フレームとして使用される金種は14金が多いみたいです。ただし、最近のメガネは軽量かつ丈夫に作られているため、14金フレームが重くて使いにくい→売却するという方も多いです。
ダイヤモンド・色石製品
ダイヤモンド色石は買った時の値段に比べて査定額は大幅に下がるのが現状です。特にダイヤモンドの4Cが金額を左右するため、慎重に査定する必要があります。
ちなみに、パールやカメオなどをまとめてヤフオクやメルカリに出品しているケースもあります。これらを落札する人は主に手芸を趣味としている方が多く、何か作品を作るにあたり、そういった色石のルースを求めている方は一定数います。
真珠(パール製品)
真珠のネックレスなどのパール製品は、天然物か養殖物かで評価が分かれます。当然天然物の方が評価が高いのですが、天然物と養殖物の見分け方としては、パール同士をこすり合わせたときにザラザラしているというか、抵抗感がある場合は天然物です。逆にツルツルしていて抵抗感がない場合は養殖物です。ただ、天然物であるがゆえパール製品に中古相場は基本的に存在しません。あくまで天然物が販売されるのは新品のみであるとお考え下さい。
カメオ
カメオとは主に貝殻などに女性の肖像画などを浮彫をした装飾品です。ブローチやネックレスなどジュエリー製品として用いられます。例えばK18の枠組みで作られたカメオのブローチは、カメオを外してK18の枠組みを貴金属として卸すことが多いのですが、残ったカメオを集めるとそれなりに値が付きます。カメオを再利用してハンドメイドアクセサリーを作成する方もいます。貴金属としての直接的価値はなくとも、リユースとしての魅力を存分に秘めているものであると言えます。
水晶関連商品
水晶は、例えばダイヤモンドやルビーのように石そのものに価値がつくものではありません。おそらく購入時の価格は高いのでしょうが、中古相場が基本的に存在しない商品であるため、売却時にはほとんど値がつかない者であるとお考え下さい。たまに下のような「認定書」が付属している場合もあるのですが、査定価格にはさほど影響はありません。

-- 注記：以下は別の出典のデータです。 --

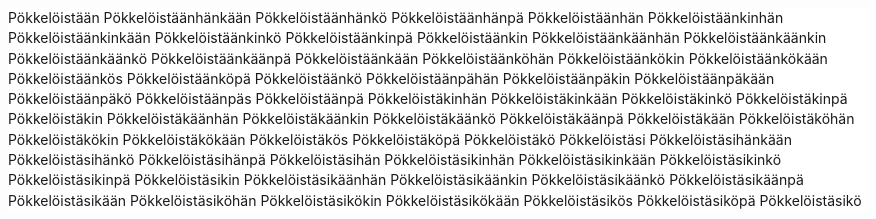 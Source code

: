 Pökkelöistään
Pökkelöistäänhänkään
Pökkelöistäänhänkö
Pökkelöistäänhänpä
Pökkelöistäänhän
Pökkelöistäänkinhän
Pökkelöistäänkinkään
Pökkelöistäänkinkö
Pökkelöistäänkinpä
Pökkelöistäänkin
Pökkelöistäänkäänhän
Pökkelöistäänkäänkin
Pökkelöistäänkäänkö
Pökkelöistäänkäänpä
Pökkelöistäänkään
Pökkelöistäänköhän
Pökkelöistäänkökin
Pökkelöistäänkökään
Pökkelöistäänkös
Pökkelöistäänköpä
Pökkelöistäänkö
Pökkelöistäänpähän
Pökkelöistäänpäkin
Pökkelöistäänpäkään
Pökkelöistäänpäkö
Pökkelöistäänpäs
Pökkelöistäänpä
Pökkelöistäkinhän
Pökkelöistäkinkään
Pökkelöistäkinkö
Pökkelöistäkinpä
Pökkelöistäkin
Pökkelöistäkäänhän
Pökkelöistäkäänkin
Pökkelöistäkäänkö
Pökkelöistäkäänpä
Pökkelöistäkään
Pökkelöistäköhän
Pökkelöistäkökin
Pökkelöistäkökään
Pökkelöistäkös
Pökkelöistäköpä
Pökkelöistäkö
Pökkelöistäsi
Pökkelöistäsihänkään
Pökkelöistäsihänkö
Pökkelöistäsihänpä
Pökkelöistäsihän
Pökkelöistäsikinhän
Pökkelöistäsikinkään
Pökkelöistäsikinkö
Pökkelöistäsikinpä
Pökkelöistäsikin
Pökkelöistäsikäänhän
Pökkelöistäsikäänkin
Pökkelöistäsikäänkö
Pökkelöistäsikäänpä
Pökkelöistäsikään
Pökkelöistäsiköhän
Pökkelöistäsikökin
Pökkelöistäsikökään
Pökkelöistäsikös
Pökkelöistäsiköpä
Pökkelöistäsikö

時計・宝飾品商の古物営業例:ロレックスなど高級腕時計専門店
ロレックス等の高級時計に関しても実は資産価値があります。購入したときの金額と現在の販売価格は決して一律ではありません。デイトナやGMTマスターIIなどの人気モデルや金無垢・ダイヤ付などのモデルは特に変動があります。主に中国や香港、UAEなどの富裕層が好んで購入するケースが多いです。特に彼らは金無垢の時計を好む傾向がありますので、金無垢のロレックスは要チェックです。
ロレックスやオメガなど、ブランド時計に関する鑑定のポイントがあれば教えてください。
ギャランティーカードの有無を確認しましょう
特にロレックスの場合、購入時に「ギャランティーカード」が付属します。それがあるかどうかで買取価格も変動します。「真の所有者」であればギャランティーカードも保存しているはずです。ギャランティーカードに記載されているシリアルナンバーと時計に刻印されているシリアルナンバーが合致していなければなりません。これで真贋の証明は大体OKだと思います。ただ、最近は巧妙に作られた偽物・コピー品も残念ながら多数出回っており、しかもギャランティーカードのコピー品まであるようなので頭が痛いところです。
ベルトのコマの有無を確認しましょう
コマを追加したり外したりすることによりベルトのサイズを調整します。ベルトのコマがないとベルトの長さを調節することができなくなり、ある一定の腕の太さの人にしかフィットしない腕時計となってしまいます。真贋に問題がなくても、ギャランティーカードがあったとしても、自分の腕にフィットしなければ使用することができないので、結果として腕時計としての価値がなくなります。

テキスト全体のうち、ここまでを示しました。